**Assignment**
Beneath this instruction is a listing. Transcribe from it only the stretch from the line with "### 1. تصنيف المعلومات" through the line with "### 2. مبدأ الحد الأدنى من المعلومات", both end lines included, exactly as written.

**Excerpted records**
=== Section Start ===

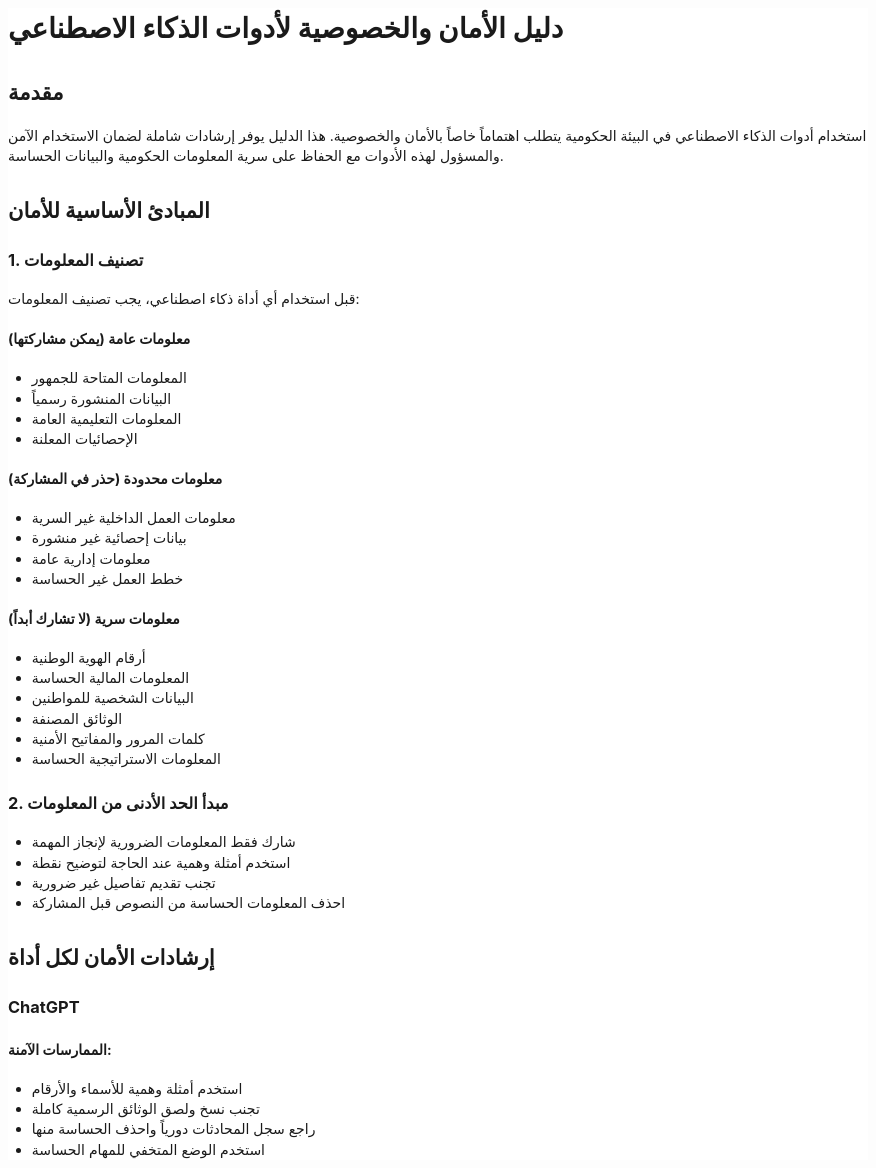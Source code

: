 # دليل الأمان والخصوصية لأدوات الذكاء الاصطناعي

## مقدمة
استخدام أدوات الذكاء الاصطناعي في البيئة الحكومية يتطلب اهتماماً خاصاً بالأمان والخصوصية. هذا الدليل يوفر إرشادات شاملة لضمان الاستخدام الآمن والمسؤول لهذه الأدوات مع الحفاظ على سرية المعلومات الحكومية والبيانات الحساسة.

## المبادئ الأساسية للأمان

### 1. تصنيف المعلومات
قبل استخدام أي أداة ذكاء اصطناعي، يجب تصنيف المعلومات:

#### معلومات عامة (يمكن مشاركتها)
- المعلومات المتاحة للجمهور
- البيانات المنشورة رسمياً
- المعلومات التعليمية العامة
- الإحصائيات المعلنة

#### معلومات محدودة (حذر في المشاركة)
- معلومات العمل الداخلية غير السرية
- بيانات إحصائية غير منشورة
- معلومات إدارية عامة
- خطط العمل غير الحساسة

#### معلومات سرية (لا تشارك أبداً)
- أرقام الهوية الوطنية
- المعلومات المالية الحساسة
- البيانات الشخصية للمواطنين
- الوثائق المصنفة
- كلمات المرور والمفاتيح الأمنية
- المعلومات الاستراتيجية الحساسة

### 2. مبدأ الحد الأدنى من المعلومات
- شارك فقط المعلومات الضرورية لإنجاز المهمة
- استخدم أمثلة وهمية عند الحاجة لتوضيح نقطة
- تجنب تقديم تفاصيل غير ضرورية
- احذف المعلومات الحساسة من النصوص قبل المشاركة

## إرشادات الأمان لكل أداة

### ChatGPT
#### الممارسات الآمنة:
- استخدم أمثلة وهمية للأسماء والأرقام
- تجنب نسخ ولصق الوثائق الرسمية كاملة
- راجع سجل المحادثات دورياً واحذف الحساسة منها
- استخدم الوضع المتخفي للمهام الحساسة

=== Section End ===
=== Section Start ===

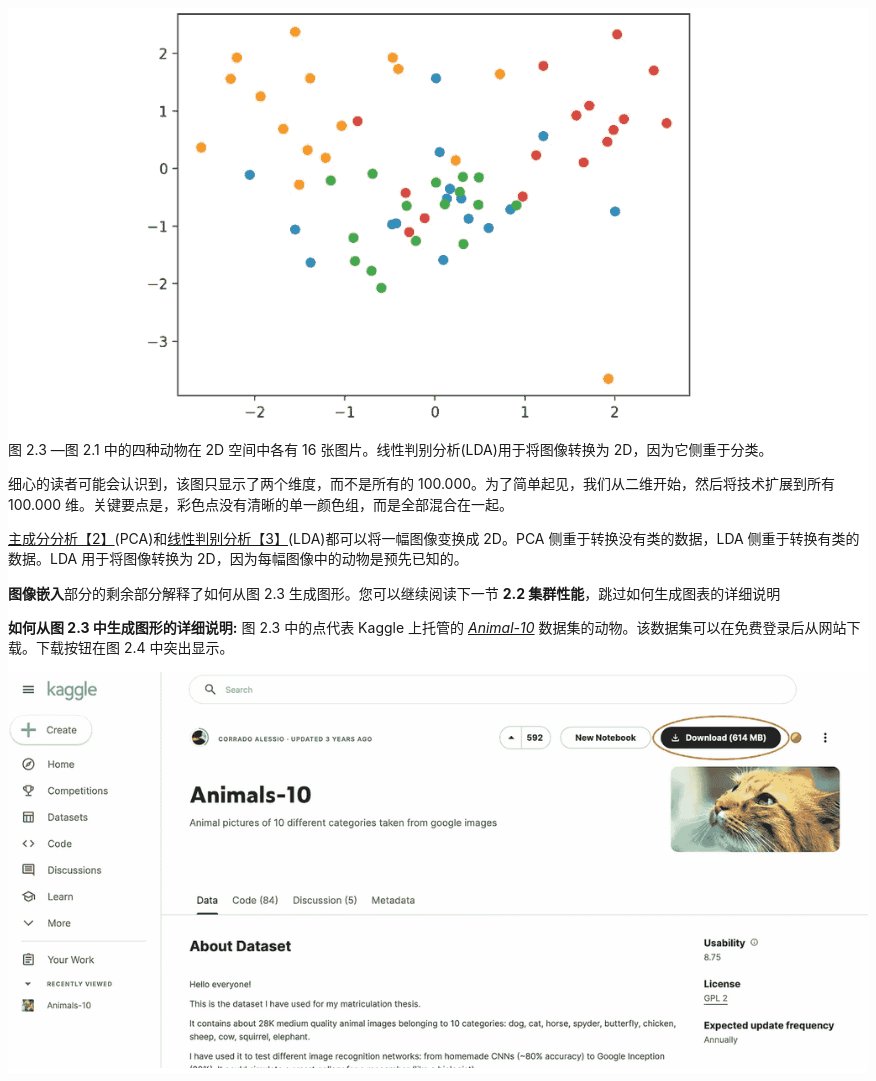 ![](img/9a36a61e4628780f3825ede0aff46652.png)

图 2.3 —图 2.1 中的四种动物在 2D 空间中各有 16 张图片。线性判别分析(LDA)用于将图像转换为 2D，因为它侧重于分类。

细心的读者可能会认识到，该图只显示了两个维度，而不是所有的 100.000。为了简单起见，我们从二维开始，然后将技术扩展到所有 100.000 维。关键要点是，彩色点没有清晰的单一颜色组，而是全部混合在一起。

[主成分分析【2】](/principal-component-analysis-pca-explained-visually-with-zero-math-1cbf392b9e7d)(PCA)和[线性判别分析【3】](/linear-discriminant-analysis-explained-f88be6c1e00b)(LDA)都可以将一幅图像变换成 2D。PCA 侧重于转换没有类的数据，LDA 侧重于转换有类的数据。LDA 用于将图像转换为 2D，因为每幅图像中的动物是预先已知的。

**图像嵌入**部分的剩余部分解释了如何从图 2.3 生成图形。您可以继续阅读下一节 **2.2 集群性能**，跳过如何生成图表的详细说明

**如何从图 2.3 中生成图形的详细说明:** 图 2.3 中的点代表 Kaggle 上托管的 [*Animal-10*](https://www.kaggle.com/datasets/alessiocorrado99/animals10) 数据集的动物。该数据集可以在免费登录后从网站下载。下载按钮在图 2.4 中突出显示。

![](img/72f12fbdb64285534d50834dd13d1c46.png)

=== Section End ===
=== Section Start ===

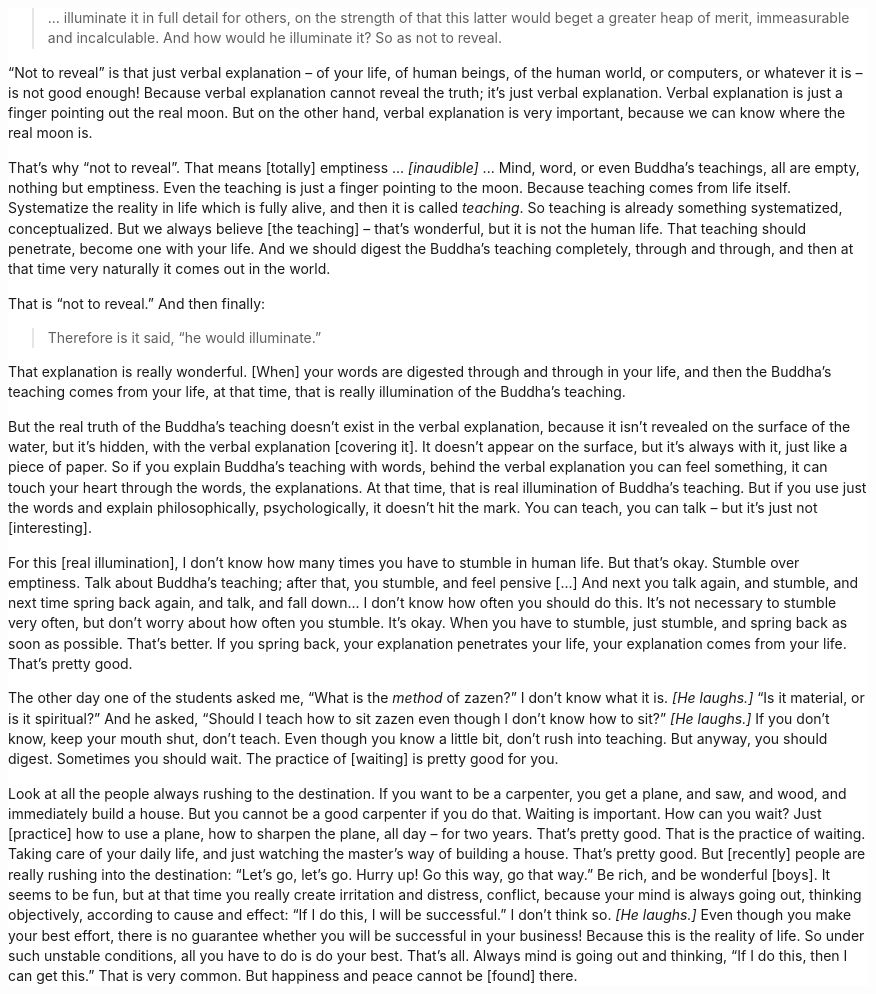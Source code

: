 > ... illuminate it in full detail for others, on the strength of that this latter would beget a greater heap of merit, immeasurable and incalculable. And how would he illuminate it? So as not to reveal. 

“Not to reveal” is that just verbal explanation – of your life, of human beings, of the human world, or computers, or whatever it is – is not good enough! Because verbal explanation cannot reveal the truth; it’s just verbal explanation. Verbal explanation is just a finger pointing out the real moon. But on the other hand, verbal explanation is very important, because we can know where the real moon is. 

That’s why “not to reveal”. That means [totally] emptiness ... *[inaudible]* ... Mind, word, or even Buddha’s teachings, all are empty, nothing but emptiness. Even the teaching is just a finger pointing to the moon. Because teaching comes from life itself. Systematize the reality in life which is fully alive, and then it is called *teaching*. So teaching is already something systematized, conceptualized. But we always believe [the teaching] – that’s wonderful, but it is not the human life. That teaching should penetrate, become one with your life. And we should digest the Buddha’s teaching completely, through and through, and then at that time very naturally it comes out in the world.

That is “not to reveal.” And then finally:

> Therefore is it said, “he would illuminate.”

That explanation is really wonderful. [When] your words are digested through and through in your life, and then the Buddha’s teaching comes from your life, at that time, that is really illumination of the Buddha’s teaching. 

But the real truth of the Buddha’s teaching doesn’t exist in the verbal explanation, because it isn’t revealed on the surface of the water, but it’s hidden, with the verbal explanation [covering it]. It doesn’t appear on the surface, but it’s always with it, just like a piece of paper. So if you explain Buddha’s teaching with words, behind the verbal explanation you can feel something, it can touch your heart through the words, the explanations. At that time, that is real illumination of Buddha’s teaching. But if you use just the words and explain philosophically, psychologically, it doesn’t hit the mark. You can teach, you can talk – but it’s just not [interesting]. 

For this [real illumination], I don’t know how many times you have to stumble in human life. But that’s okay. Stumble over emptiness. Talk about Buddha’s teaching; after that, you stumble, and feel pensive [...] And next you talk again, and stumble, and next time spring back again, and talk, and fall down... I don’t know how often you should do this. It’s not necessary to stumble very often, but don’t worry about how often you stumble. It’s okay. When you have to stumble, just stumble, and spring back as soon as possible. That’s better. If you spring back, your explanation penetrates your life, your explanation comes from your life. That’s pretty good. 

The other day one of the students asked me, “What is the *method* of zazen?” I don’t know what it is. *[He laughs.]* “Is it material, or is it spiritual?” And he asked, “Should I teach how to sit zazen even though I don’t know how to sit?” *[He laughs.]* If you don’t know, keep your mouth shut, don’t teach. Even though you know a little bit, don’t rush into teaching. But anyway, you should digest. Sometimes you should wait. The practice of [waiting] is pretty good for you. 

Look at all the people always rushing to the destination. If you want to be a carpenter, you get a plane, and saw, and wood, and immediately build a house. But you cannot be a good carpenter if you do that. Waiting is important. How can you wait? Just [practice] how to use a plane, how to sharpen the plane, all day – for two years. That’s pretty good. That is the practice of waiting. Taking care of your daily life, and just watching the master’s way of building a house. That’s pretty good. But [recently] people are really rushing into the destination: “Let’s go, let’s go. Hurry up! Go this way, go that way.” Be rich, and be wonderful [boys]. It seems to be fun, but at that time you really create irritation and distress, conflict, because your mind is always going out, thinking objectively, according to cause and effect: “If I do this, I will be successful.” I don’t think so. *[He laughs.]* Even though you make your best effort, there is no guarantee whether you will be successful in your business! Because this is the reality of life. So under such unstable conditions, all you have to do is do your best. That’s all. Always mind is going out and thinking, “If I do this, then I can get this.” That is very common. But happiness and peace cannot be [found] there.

=== Section End ===

**Written answer**
### 1. تصنيف المعلومات
قبل استخدام أي أداة ذكاء اصطناعي، يجب تصنيف المعلومات:

#### معلومات عامة (يمكن مشاركتها)
- المعلومات المتاحة للجمهور
- البيانات المنشورة رسمياً
- المعلومات التعليمية العامة
- الإحصائيات المعلنة

#### معلومات محدودة (حذر في المشاركة)
- معلومات العمل الداخلية غير السرية
- بيانات إحصائية غير منشورة
- معلومات إدارية عامة
- خطط العمل غير الحساسة

#### معلومات سرية (لا تشارك أبداً)
- أرقام الهوية الوطنية
- المعلومات المالية الحساسة
- البيانات الشخصية للمواطنين
- الوثائق المصنفة
- كلمات المرور والمفاتيح الأمنية
- المعلومات الاستراتيجية الحساسة

### 2. مبدأ الحد الأدنى من المعلومات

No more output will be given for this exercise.